It seems possible to me that it’s actually the use of a true serif monospace font (>95% of monospace fonts used these days are sans-serif, and >95% of the remainder are slab serif) that’s throwing you off, more than the strict monospacedness of it, and I’d like to try that hypothesis out.

(In early development of the visual style, I used only the font with no spacing or colour hints, but I found the monospace Triplicate too similar to the serif Equity, so that it was sometimes not quite clear enough that it was code; that was the reason why I put the background colour on inline code rather than only on code blocks, even though that wouldn’t be done in a printed manuscript, which is a style I am loosely imitating in part.)

Disabling `code { font-feature-settings: "ss01" 1, "ss02"; }` made a marginal improvement for me but it was only marginal. The bigger issue I had was the type-face was too large.

Ultimately you're never going to win a discussion about type-faces because they're entirely personal preference. For example I find most proportional fonts to be too narrow and harder to read so much prefer the typically wider glyphs of monospaced type-faces. To the extent that the font I used on one of my blogs was rounder letters. I then had complaints that others found it "unreadable" and preferred something narrower.

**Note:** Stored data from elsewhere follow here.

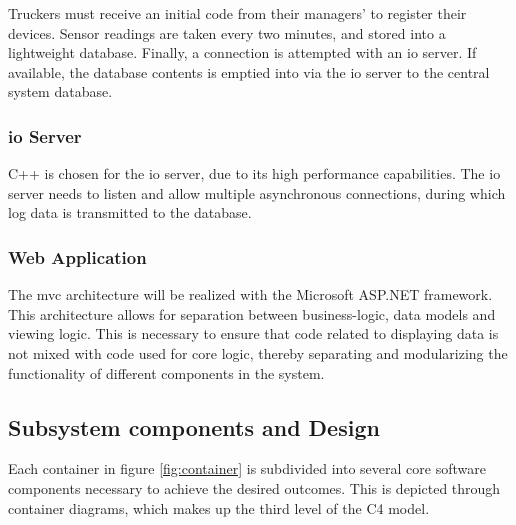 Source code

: Truckers must receive an initial code from their managers' to register their devices.
Sensor readings are taken every two minutes, and stored into a lightweight database.
Finally, a connection is attempted with an \ac{io} server. If available, the database contents is emptied into via the \ac{io} server to the central system database.

\subsubsection{\Ac{io} Server}
C++ is chosen for the \ac{io} server, due to its high performance capabilities.
The \ac{io} server needs to listen and allow multiple asynchronous connections, during which log data is transmitted to the database.

\subsubsection{Web Application}
The \ac{mvc} architecture will be realized with the Microsoft ASP.NET framework.
This architecture allows for separation between business-logic, data models and viewing logic.
This is necessary to ensure that code related to displaying data is not mixed with code used for core logic, thereby separating and modularizing the functionality of different components in the system.

\pagebreak
\subsection{Subsystem components and Design}
Each container in figure \ref{fig:container} is subdivided into several core software components necessary to achieve the desired outcomes.
This is depicted through container diagrams, which makes up the third level of the C4 model.

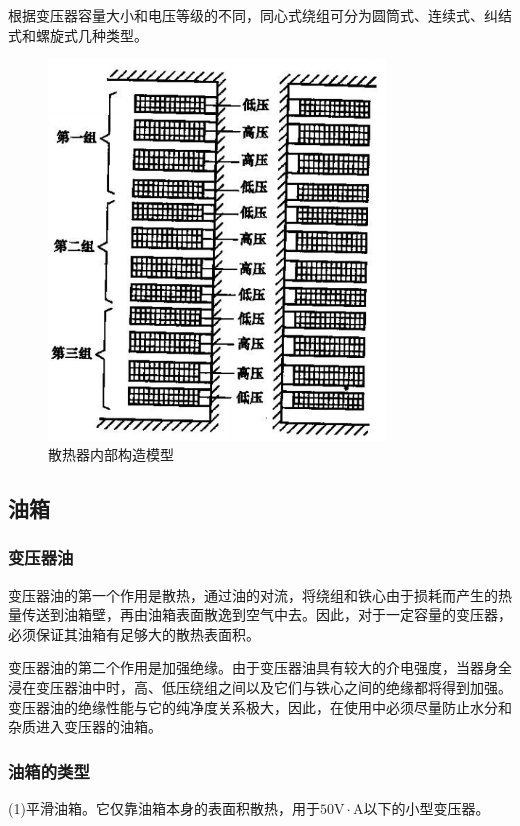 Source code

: \documentclass{book}
\begin{document}
根据变压器容量大小和电压等级的不同，同心式绕组可分为圆筒式、连续式、纠结式和螺旋式几种类型。
\begin{figure}[H]
	\centering
	\includegraphics[width=0.80\textwidth]{2-5.png} %
	\caption{散热器内部构造模型}
	\label{fig_2.5}
\end{figure}
\subsection{油箱}
\subsubsection{变压器油}

变压器油的第一个作用是散热，通过油的对流，将绕组和铁心由于损耗而产生的热量传送到油箱壁，再由油箱表面散逸到空气中去。因此，对于一定容量的变压器，必须保证其油箱有足够大的散热表面积。

变压器油的第二个作用是加强绝缘。由于变压器油具有较大的介电强度，当器身全浸在变压器油中时，高、低压绕组之间以及它们与铁心之间的绝缘都将得到加强。变压器油的绝缘性能与它的纯净度关系极大，因此，在使用中必须尽量防止水分和杂质进入变压器的油箱。

\subsubsection{油箱的类型}

(1)平滑油箱。它仅靠油箱本身的表面积散热，用于$50\text{V}\cdot \text{A}$以下的小型变压器。
\end{document}
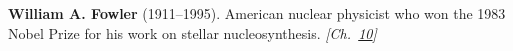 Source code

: \nobelphysics \textbf{William A. Fowler} (1911–1995). American nuclear physicist who won the 1983 Nobel Prize for his work on stellar nucleosynthesis. \emph{[Ch.~\hyperref[ch:solarfusionquantumtunneling]{10}]}

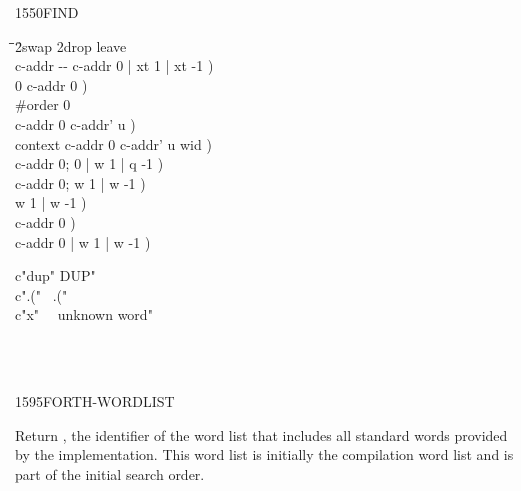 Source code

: \begin{worddef}{1550}{FIND}
\begin{implement}
		\begin{tabbing}
		\tab \= \tab \= \tab \= \tab \= 2swap 2drop leave \tab \= \\\kill
		\word{:}   c-addr -{}- c-addr 0 | xt 1 | xt -1 ) \+ \\
			0 														\>\>\>\>	 c-addr 0 ) \\
			\#order  0  \+ \\
				 							\>\>\>	 c-addr 0 c-addr' u ) \\
				  context \word{+} 		\>\>\>	 c-addr 0 c-addr' u wid ) \\
												\>\>\>	 c-addr 0; 0 | w 1 | q -1 ) \\
				 								\>\>\>	\word{p} c-addr 0; w 1 | w -1 ) \+ \\
				\>	  			\>		 w 1 | w -1 )  \\
															\>\>	 c-addr 0 ) \- \\
															\>\>\>	 c-addr 0 | w 1 | w -1 ) \- \\
		\word{;}
		\end{tabbing}
	\end{implement}

	\begin{testing}\ttfamily
		\word{:} c"dup"  DUP" \word{;} \\
		\word{:} c".("~  .("~ \word{;} \\
		\word{:} c"x"~~  unknown word" \word{;}

		 \\
		 \\
	\end{testing}
\end{worddef}


\begin{worddef}{1595}{FORTH-WORDLIST}
\item {}

	Return , the identifier of the word list that includes
	all standard words provided by the implementation. This word list
	is initially the compilation word list and is part of the initial
	search order.

	\begin{testing}
	\end{testing}
\end{worddef}


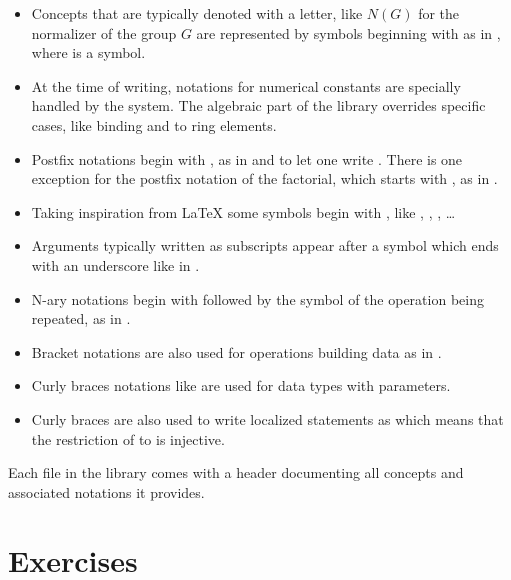 \begin{itemize}
\item Concepts that are typically denoted with a letter, like $N(G)$ for the
	normalizer of the group $G$ are represented by symbols beginning
	with  as in , where  is a symbol.
\item At the time of writing, notations for numerical constants are specially
	handled by the system.  The algebraic part of the library overrides
	specific cases, like binding  and  to ring elements.
\item Postfix notations begin with , as in  and 
	to let one write . There is one exception for
        the postfix notation of the factorial, which starts with
        , as in .
\item Taking inspiration from \LaTeX{} some symbols begin with \C{\\},
	like \C{\\in}, \C{\\matrix}, \C{\\sum}, \ldots
\item Arguments typically written as subscripts appear after a symbol
	which ends with an underscore like  in .
\item N-ary notations begin with \C{[} followed by the symbol of the
	operation being repeated, as in .
\item Bracket notations are also used  for operations building data as in
	\C{[seq .. | .. ]}.
\item Curly braces notations like  are used for data types
	with parameters.
\item Curly braces are also used to write localized statements
	as 
	which means that the restriction of  to  is injective.
\end{itemize}

Each file in the \mcbMC{} library comes with a header documenting
all concepts and associated notations it provides.


\newpage
\section{Exercises}

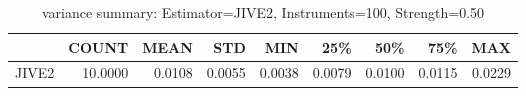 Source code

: \begin{table}[ht]
\centering
\caption{variance summary: Estimator=JIVE2, Instruments=100, Strength=0.50}
\begin{tabular}{lrrrrrrrr}
\toprule
 & COUNT & MEAN & STD & MIN & 25\% & 50\% & 75\% & MAX \\
\midrule
JIVE2 & 10.0000 & 0.0108 & 0.0055 & 0.0038 & 0.0079 & 0.0100 & 0.0115 & 0.0229 \\
\bottomrule
\end{tabular}
\end{table}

I'm sure there will always be a sweet spot where more than average number of readers will be content however the web would be a little duller if everyone converged on that same type-face. So I'm willing to take a marginal hit on readability (and let's be honest, the different is almost always only marginal) for the sake of websites having their own personalities. The alternative if people can just toggle Reader View in Firefox (or whatever the equivalent is in other browsers)

I object to this whole thread as bikeshedding, however I happen to use proportional fonts for code (lucide sans unicode in windows) but just yesterday reverted back to a proportional font (lucida console).

While I much, much prefer proportional it's simply that indented stuff after text didn't line up properly in it eg.

stuff = 23

more stuff = 99

x = 41

(edit: sorry HN is messing up the indenting even further, but you know what I'm getting at)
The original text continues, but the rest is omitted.